Pendant 40 ans, l’automobile a occupé une place centrale dans les politiques économiques en Occident. La Belgique en sait quelque chose. Ford, Renault, Opel, et Volkswagen, tous se sont installés ici grâce aux faveurs accordées par les gouvernements… pour plier bagage lorsqu’ils estimaient les coûts « insupportablement élevés » (et les profits en dessous des objectifs). Deux usines de voitures tournent encore, l’ancienne usine de VW, devenue Audi à Forest et Volvo à Gand. Et une nouvelle usine devrait bientôt ouvrir ses portes sur l’ancien site de Caterpillar à Gosselies.

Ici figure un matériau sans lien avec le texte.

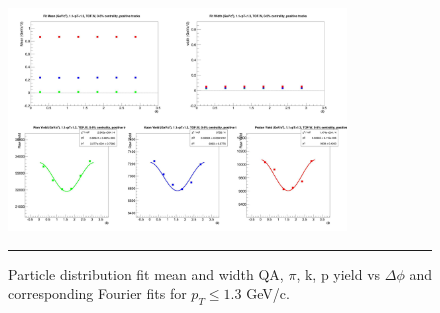 \begin{figure}[htbp!]
  \centering
    \includegraphics[width=0.8\textwidth]{lowptfits/fitParams_tof1_cent0_ch1_pT-11-13.jpg}
    \rule{35em}{0.5pt}
  \caption[Particle distribution fit mean and width QA. $\pi$, k, p yield vs $\Delta \phi$ and corresponding Fourier fits for $p_T\leq 1.3$ GeV/c.]{Particle distribution fit mean and width QA, $\pi$, k, p yield vs $\Delta \phi$ and corresponding Fourier fits for $p_T\leq 1.3$ GeV/c.}
  \label{fig:yieldphisinglegaus}
\end{figure}

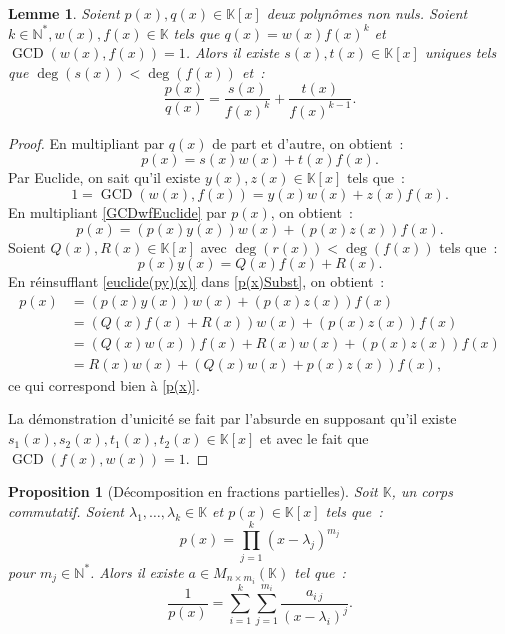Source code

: \documentclass{article}
\DeclareMathOperator{\GCD}{GCD}
\newcommand{\N}{\mathbb N}
\newcommand{\K}{\mathbb K}
\newcommand{\M}[3]{M_{#1 \times #2}(#3)}
\newtheorem{prp}[thm]{Proposition}
\newtheorem{lem}[thm]{Lemme}
\theoremstyle{definition}
\theoremstyle{remark}
\begin{document}
		\begin{lem} Soient $p(x), q(x) \in \K[x]$ deux polynômes non nuls. Soient $k \in \N^*, w(x), f(x) \in \K$ tels que $q(x) = w(x)f(x)^k$ et $\GCD(w(x), f(x)) = 1$.
		Alors il existe $s(x), t(x) \in \K[x]$ uniques  tels que $\deg(s(x)) < \deg(f(x))$ et~:
		\[\frac {p(x)}{q(x)} = \frac {s(x)}{f(x)^k} + \frac {t(x)}{f(x)^{k-1}}.\] \end{lem}

		\begin{proof} En multipliant par $q(x)$ de part et d'autre, on obtient~:
		\begin{equation}\label{p(x)}
			p(x) = s(x)w(x) + t(x)f(x).
		\end{equation}
		Par Euclide, on sait qu'il existe $y(x), z(x) \in \K[x]$ tels que~:
		\begin{equation}\label{GCDwfEuclide}
			1 = \GCD(w(x), f(x)) = y(x)w(x) + z(x)f(x).
		\end{equation}
		En multipliant \eqref{GCDwfEuclide} par $p(x)$, on obtient~:
		\begin{equation}\label{p(x)Subst}
			p(x) = \left(p(x)y(x)\right)w(x) + \left(p(x)z(x)\right)f(x).
		\end{equation}
		Soient $Q(x), R(x) \in \K[x]$ avec $\deg(r(x)) < \deg(f(x))$ tels que~:
		\begin{equation}\label{euclide(py)(x)}
			p(x)y(x) = Q(x)f(x) + R(x).
		\end{equation}
		En réinsufflant \eqref{euclide(py)(x)} dans \eqref{p(x)Subst}, on obtient~:
		\begin{align*}
			p(x) &= \left(p(x)y(x)\right)w(x) + \left(p(x)z(x)\right)f(x) \\
			     &= \left(Q(x)f(x) + R(x)\right)w(x) + \left(p(x)z(x)\right)f(x) \\
				 &= \left(Q(x)w(x)\right)f(x) + R(x)w(x) + \left(p(x)z(x)\right)f(x) \\
				 &= R(x)w(x) + \left(Q(x)w(x) + p(x)z(x)\right)f(x),
		\end{align*}
		ce qui correspond bien à \eqref{p(x)}.

		La démonstration d'unicité se fait par l'absurde en supposant qu'il existe $s_1(x), s_2(x), t_1(x), t_2(x) \in \K[x]$ et avec le fait que
		$\GCD(f(x), w(x)) = 1$. \end{proof}

		\begin{prp}[Décomposition en fractions partielles] Soit $\K$, un corps commutatif. Soient $\lambda_1, \dotsc, \lambda_k \in \K$ et
		$p(x) \in \K[x]$ tels que~:
		\[p(x) = \prod_{j=1}^k(x-\lambda_j)^{m_j}\]
		pour $m_j \in \N^*$. Alors il existe $a \in \M n{m_i}\K$ tel que~:
		\[\frac 1{p(x)} = \sum_{i=1}^k\sum_{j=1}^{m_i}\frac {a_{i\,j}}{(x-\lambda_i)^j}.\] \end{prp}
\end{document}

Depuis août 2018, les travailleurs d’Audi sont investis à la fabrication du modèle E-tron, une voiture 100 % électrique et haut de gamme. Audi collabore avec l’entreprise belge Umicore pour concevoir sa propre batterie et un circuit de recyclage de batteries usées. Volvo cars, dont l’usine Volvo de Gand fait partie, a été rachetée à Ford, la multinationale américaine, par l’entreprise multinationale chinoise Geely. Mais la réorientation vers la mobilité électrique n’y est pas d’actualité.

La commune de Gosselies près de Charleroi sera le témoin de l’évolution vers l’électro-mobilité, évolution irrépressible, paraît-il. C’est sur l’ancien site de l’usine Caterpillar que s’établira l’usine d’assemblage de la Chloe, une petite voiture électrique de la marque chinoise Thunder Power. Cette entreprise a signé un contrat avec la Région wallonne en 2018 et la première Chloe devrait sortir de l’usine en 2020.

Au stade actuel, les batteries qui propulseront les voitures électriques ont tendance à alourdir la mobilité, et ce dans le sens littéral du mot. Il suffit de voir un prototype de Volkswagen de plus près. Son châssis est entièrement constitué d’une batterie rechargeable. Les nouveaux E-tron d’Audi, ainsi munis de châssis-batterie, pèsent pas moins de 3 tonnes. Mais, secrets de fabrication obligent, nous ne pouvons que deviner le poids de la batterie. Les E-tron sont chers (84.000€, options non comprises) et Audi n’en vendra pas des millions. Mais tous les constructeurs veulent vendre, et remplacer tous les véhicules combustibles par des électriques. Chaque jour, une nouvelle projection est publiée, toujours plus spéculative que l’autre. Un scénario prévoit que les ventes atteindront 220 millions de véhicules électriques en 2030. [2] Mais comme tout scénario, il est fictif. Il est aussi politique, puisqu’il suppose que les pouvoirs publics fassent tout pour promouvoir ces ventes.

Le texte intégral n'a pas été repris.